Only the pictures stay out; please return all the entries below exactly as written.

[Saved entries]
_ _ _ _ _ _ _
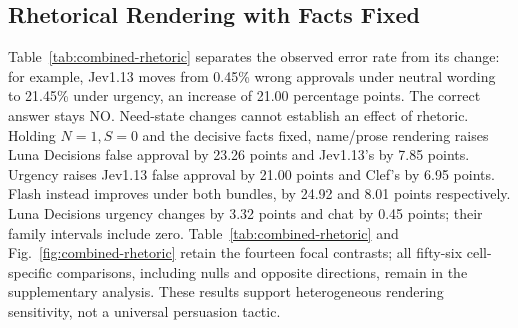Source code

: \documentclass[conference]{IEEEtran}
\begin{document}
\subsection{Rhetorical Rendering with Facts Fixed}
Table~\ref{tab:combined-rhetoric} separates the observed error rate from its
change: for example, Jev1.13 moves from 0.45\% wrong approvals under neutral wording
to 21.45\% under urgency, an increase of 21.00 percentage points. The correct
answer stays NO. Need-state changes cannot establish an effect of rhetoric. Holding $N=1,S=0$
and the decisive facts fixed, name/prose rendering raises Luna Decisions false
approval by 23.26 points and Jev1.13's by 7.85 points. Urgency raises Jev1.13 false
approval by 21.00 points and Clef's by 6.95 points. Flash instead improves under
both bundles, by 24.92 and 8.01 points respectively. Luna Decisions urgency
changes by 3.32 points and chat by 0.45 points; their family intervals include
zero. Table~\ref{tab:combined-rhetoric} and Fig.~\ref{fig:combined-rhetoric}
retain the fourteen focal contrasts; all fifty-six cell-specific comparisons, including
nulls and opposite directions, remain in the supplementary analysis.
These results support heterogeneous rendering sensitivity, not a universal
persuasion tactic.
\end{document}
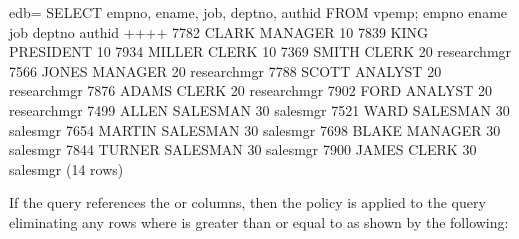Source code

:\documentclass[letterpaper,10pt,english,openany,oneside]{sphinxmanual}
\begin{document}
%
\begin{sphinxVerbatim}[commandchars=\\\{\}]
edb=\PYGZsh{} SELECT empno, ename, job, deptno, authid FROM vpemp;
 empno \textbar{} ename  \textbar{}    job    \textbar{} deptno \textbar{}   authid
\PYGZhy{}\PYGZhy{}\PYGZhy{}\PYGZhy{}\PYGZhy{}\PYGZhy{}\PYGZhy{}+\PYGZhy{}\PYGZhy{}\PYGZhy{}\PYGZhy{}\PYGZhy{}\PYGZhy{}\PYGZhy{}\PYGZhy{}+\PYGZhy{}\PYGZhy{}\PYGZhy{}\PYGZhy{}\PYGZhy{}\PYGZhy{}\PYGZhy{}\PYGZhy{}\PYGZhy{}\PYGZhy{}\PYGZhy{}+\PYGZhy{}\PYGZhy{}\PYGZhy{}\PYGZhy{}\PYGZhy{}\PYGZhy{}\PYGZhy{}\PYGZhy{}+\PYGZhy{}\PYGZhy{}\PYGZhy{}\PYGZhy{}\PYGZhy{}\PYGZhy{}\PYGZhy{}\PYGZhy{}\PYGZhy{}\PYGZhy{}\PYGZhy{}\PYGZhy{}\PYGZhy{}
  7782 \textbar{} CLARK  \textbar{} MANAGER   \textbar{}     10 \textbar{}
  7839 \textbar{} KING   \textbar{} PRESIDENT \textbar{}     10 \textbar{}
  7934 \textbar{} MILLER \textbar{} CLERK     \textbar{}     10 \textbar{}
  7369 \textbar{} SMITH  \textbar{} CLERK     \textbar{}     20 \textbar{} researchmgr
  7566 \textbar{} JONES  \textbar{} MANAGER   \textbar{}     20 \textbar{} researchmgr
  7788 \textbar{} SCOTT  \textbar{} ANALYST   \textbar{}     20 \textbar{} researchmgr
  7876 \textbar{} ADAMS  \textbar{} CLERK     \textbar{}     20 \textbar{} researchmgr
  7902 \textbar{} FORD   \textbar{} ANALYST   \textbar{}     20 \textbar{} researchmgr
  7499 \textbar{} ALLEN  \textbar{} SALESMAN  \textbar{}     30 \textbar{} salesmgr
  7521 \textbar{} WARD   \textbar{} SALESMAN  \textbar{}     30 \textbar{} salesmgr
  7654 \textbar{} MARTIN \textbar{} SALESMAN  \textbar{}     30 \textbar{} salesmgr
  7698 \textbar{} BLAKE  \textbar{} MANAGER   \textbar{}     30 \textbar{} salesmgr
  7844 \textbar{} TURNER \textbar{} SALESMAN  \textbar{}     30 \textbar{} salesmgr
  7900 \textbar{} JAMES  \textbar{} CLERK     \textbar{}     30 \textbar{} salesmgr
(14 rows)
\end{sphinxVerbatim}

\newpage

If the query references the  or  columns, then the policy is
applied to the query eliminating any rows where  is greater than or
equal to  as shown by the following:
\end{document}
_ _ _ _ _ _ _
__Output for this task__
Source code

: \documentclass[conference]{IEEEtran}
\begin{document}
\subsection{Rhetorical Rendering with Facts Fixed}
Table~\ref{tab:combined-rhetoric} separates the observed error rate from its
change: for example, Jev1.13 moves from 0.45\% wrong approvals under neutral wording
to 21.45\% under urgency, an increase of 21.00 percentage points. The correct
answer stays NO. Need-state changes cannot establish an effect of rhetoric. Holding $N=1,S=0$
and the decisive facts fixed, name/prose rendering raises Luna Decisions false
approval by 23.26 points and Jev1.13's by 7.85 points. Urgency raises Jev1.13 false
approval by 21.00 points and Clef's by 6.95 points. Flash instead improves under
both bundles, by 24.92 and 8.01 points respectively. Luna Decisions urgency
changes by 3.32 points and chat by 0.45 points; their family intervals include
zero. Table~\ref{tab:combined-rhetoric} and Fig.~\ref{fig:combined-rhetoric}
retain the fourteen focal contrasts; all fifty-six cell-specific comparisons, including
nulls and opposite directions, remain in the supplementary analysis.
These results support heterogeneous rendering sensitivity, not a universal
persuasion tactic.
\end{document}
Source code

:\documentclass[letterpaper,10pt,english,openany,oneside]{sphinxmanual}
\begin{document}
%
\begin{sphinxVerbatim}[commandchars=\\\{\}]
edb=\PYGZsh{} SELECT empno, ename, job, deptno, authid FROM vpemp;
 empno \textbar{} ename  \textbar{}    job    \textbar{} deptno \textbar{}   authid
\PYGZhy{}\PYGZhy{}\PYGZhy{}\PYGZhy{}\PYGZhy{}\PYGZhy{}\PYGZhy{}+\PYGZhy{}\PYGZhy{}\PYGZhy{}\PYGZhy{}\PYGZhy{}\PYGZhy{}\PYGZhy{}\PYGZhy{}+\PYGZhy{}\PYGZhy{}\PYGZhy{}\PYGZhy{}\PYGZhy{}\PYGZhy{}\PYGZhy{}\PYGZhy{}\PYGZhy{}\PYGZhy{}\PYGZhy{}+\PYGZhy{}\PYGZhy{}\PYGZhy{}\PYGZhy{}\PYGZhy{}\PYGZhy{}\PYGZhy{}\PYGZhy{}+\PYGZhy{}\PYGZhy{}\PYGZhy{}\PYGZhy{}\PYGZhy{}\PYGZhy{}\PYGZhy{}\PYGZhy{}\PYGZhy{}\PYGZhy{}\PYGZhy{}\PYGZhy{}\PYGZhy{}
  7782 \textbar{} CLARK  \textbar{} MANAGER   \textbar{}     10 \textbar{}
  7839 \textbar{} KING   \textbar{} PRESIDENT \textbar{}     10 \textbar{}
  7934 \textbar{} MILLER \textbar{} CLERK     \textbar{}     10 \textbar{}
  7369 \textbar{} SMITH  \textbar{} CLERK     \textbar{}     20 \textbar{} researchmgr
  7566 \textbar{} JONES  \textbar{} MANAGER   \textbar{}     20 \textbar{} researchmgr
  7788 \textbar{} SCOTT  \textbar{} ANALYST   \textbar{}     20 \textbar{} researchmgr
  7876 \textbar{} ADAMS  \textbar{} CLERK     \textbar{}     20 \textbar{} researchmgr
  7902 \textbar{} FORD   \textbar{} ANALYST   \textbar{}     20 \textbar{} researchmgr
  7499 \textbar{} ALLEN  \textbar{} SALESMAN  \textbar{}     30 \textbar{} salesmgr
  7521 \textbar{} WARD   \textbar{} SALESMAN  \textbar{}     30 \textbar{} salesmgr
  7654 \textbar{} MARTIN \textbar{} SALESMAN  \textbar{}     30 \textbar{} salesmgr
  7698 \textbar{} BLAKE  \textbar{} MANAGER   \textbar{}     30 \textbar{} salesmgr
  7844 \textbar{} TURNER \textbar{} SALESMAN  \textbar{}     30 \textbar{} salesmgr
  7900 \textbar{} JAMES  \textbar{} CLERK     \textbar{}     30 \textbar{} salesmgr
(14 rows)
\end{sphinxVerbatim}

\newpage

If the query references the  or  columns, then the policy is
applied to the query eliminating any rows where  is greater than or
equal to  as shown by the following:
\end{document}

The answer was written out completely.